Before he was found dead in the bush of northern Manitoba with his alleged accomplice in a cross-country murder spree, Bryer Schmegelsk­y, 18, had been living with his grandmothe­r in Port Alberni, the industrial logging city in the middle of Vancouver Island.

He was tall and thin, 6-foot-4 and 169 pounds, and although he had recently been working at Walmart, with his best friend since elementary school, Kam McLeod, the pair had told family they were heading to Whitehorse to find new and better work, driving a red and grey Dodge pickup truck.

His father Al Schmegelsk­y told local media the two friends liked to “go into the woods and play war” and that both were adept at wilderness survival. The elder Schmegelsk­y also said his son had endured emotional trouble since his parents separated when he was a child, and had occupied himself primarily with video games and YouTube.
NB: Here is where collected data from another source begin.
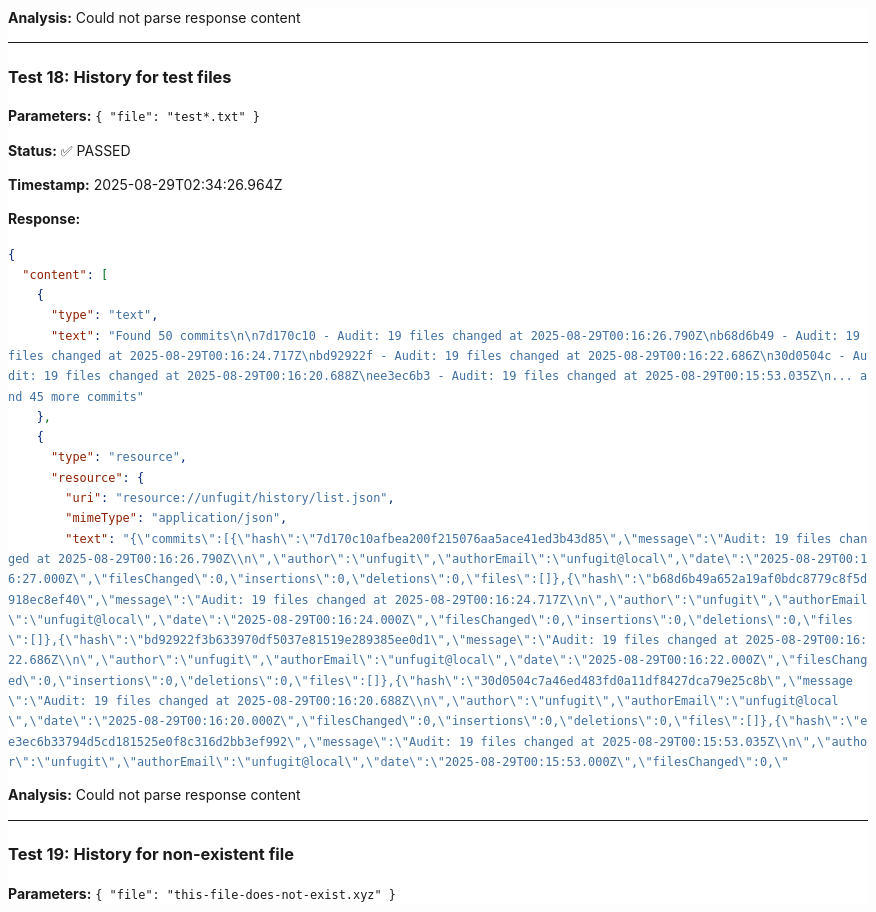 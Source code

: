 **Analysis:** Could not parse response content

---

### Test 18: History for test files

**Parameters:** `{
  "file": "test*.txt"
}`

**Status:** ✅ PASSED

**Timestamp:** 2025-08-29T02:34:26.964Z

**Response:**
```json
{
  "content": [
    {
      "type": "text",
      "text": "Found 50 commits\n\n7d170c10 - Audit: 19 files changed at 2025-08-29T00:16:26.790Z\nb68d6b49 - Audit: 19 files changed at 2025-08-29T00:16:24.717Z\nbd92922f - Audit: 19 files changed at 2025-08-29T00:16:22.686Z\n30d0504c - Audit: 19 files changed at 2025-08-29T00:16:20.688Z\nee3ec6b3 - Audit: 19 files changed at 2025-08-29T00:15:53.035Z\n... and 45 more commits"
    },
    {
      "type": "resource",
      "resource": {
        "uri": "resource://unfugit/history/list.json",
        "mimeType": "application/json",
        "text": "{\"commits\":[{\"hash\":\"7d170c10afbea200f215076aa5ace41ed3b43d85\",\"message\":\"Audit: 19 files changed at 2025-08-29T00:16:26.790Z\\n\",\"author\":\"unfugit\",\"authorEmail\":\"unfugit@local\",\"date\":\"2025-08-29T00:16:27.000Z\",\"filesChanged\":0,\"insertions\":0,\"deletions\":0,\"files\":[]},{\"hash\":\"b68d6b49a652a19af0bdc8779c8f5d918ec8ef40\",\"message\":\"Audit: 19 files changed at 2025-08-29T00:16:24.717Z\\n\",\"author\":\"unfugit\",\"authorEmail\":\"unfugit@local\",\"date\":\"2025-08-29T00:16:24.000Z\",\"filesChanged\":0,\"insertions\":0,\"deletions\":0,\"files\":[]},{\"hash\":\"bd92922f3b633970df5037e81519e289385ee0d1\",\"message\":\"Audit: 19 files changed at 2025-08-29T00:16:22.686Z\\n\",\"author\":\"unfugit\",\"authorEmail\":\"unfugit@local\",\"date\":\"2025-08-29T00:16:22.000Z\",\"filesChanged\":0,\"insertions\":0,\"deletions\":0,\"files\":[]},{\"hash\":\"30d0504c7a46ed483fd0a11df8427dca79e25c8b\",\"message\":\"Audit: 19 files changed at 2025-08-29T00:16:20.688Z\\n\",\"author\":\"unfugit\",\"authorEmail\":\"unfugit@local\",\"date\":\"2025-08-29T00:16:20.000Z\",\"filesChanged\":0,\"insertions\":0,\"deletions\":0,\"files\":[]},{\"hash\":\"ee3ec6b33794d5cd181525e0f8c316d2bb3ef992\",\"message\":\"Audit: 19 files changed at 2025-08-29T00:15:53.035Z\\n\",\"author\":\"unfugit\",\"authorEmail\":\"unfugit@local\",\"date\":\"2025-08-29T00:15:53.000Z\",\"filesChanged\":0,\"
```

**Analysis:** Could not parse response content

---

### Test 19: History for non-existent file

**Parameters:** `{
  "file": "this-file-does-not-exist.xyz"
}`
The Globe and Mail newspaper reported Schmegelsk­y had a Facebook account linked to an account called “Illusive Gameing,” which included imagery and themes of far right politics, Communist and fascist iconograph­y, sexualized Japanese anime, and a survivalis­t video game.

It also published an image of Schmegelsk­y in military fatigues holding a rifle, and an image said to have come from Schmegelsk­y showing a red Nazi swastika armband and a knife with the German words for “blood and honour” on the blade. Another shows him in a gas mask.

Before news of his death, Schmegelsk­y’s father also told media he thought his son was on a “suicide mission” and expected him to go out in a “blaze of glory.”

KAM MCLEOD

Kam McLeod, 19, was tall and thin — 6-foot-4 and 169 pounds — like Schmegelsk­y, according to police. Classmates described him as more social and friendly than his more reserved friend Schmegelsk­y. But he appeared to have shared some of Schmegelsk­y’s darker interests. McLeod’s online presence suggests he was interested in Communist groups, and he connected to the same account Illusive Gameing.

“This is what I do know — Kam is a kind, considerat­e, caring young man (who) always has been concerned about other people’s feelings,” wrote his father Keith McLeod.

On July 22, just before they were named as suspects, McLeod and Schmegelsk­y drove through a traffic stop in Manitoba and were pulled over by Albert Saunders, a Split Lake First Nation Safety officer, who searched their vehicle but found only survival gear and maps.

“They looked scared. I spoke to the one with the moustache, Kam McLeod,” Saunders told the Daily Mail. “He just kept saying, ‘Sorry.’ They didn’t say where they were going.”

According to RCMP, it was not until this past Friday that the search around Gillam, Man., finally produced a confirmed link to the fugitives, items that included a battered aluminum boat, found eight kilometres from the burnt-out wreck of their last known vehicle. On Wednesday, the bodies of McLeod and Schmegelsk­y were found about one kilometre away from those items, in the bush.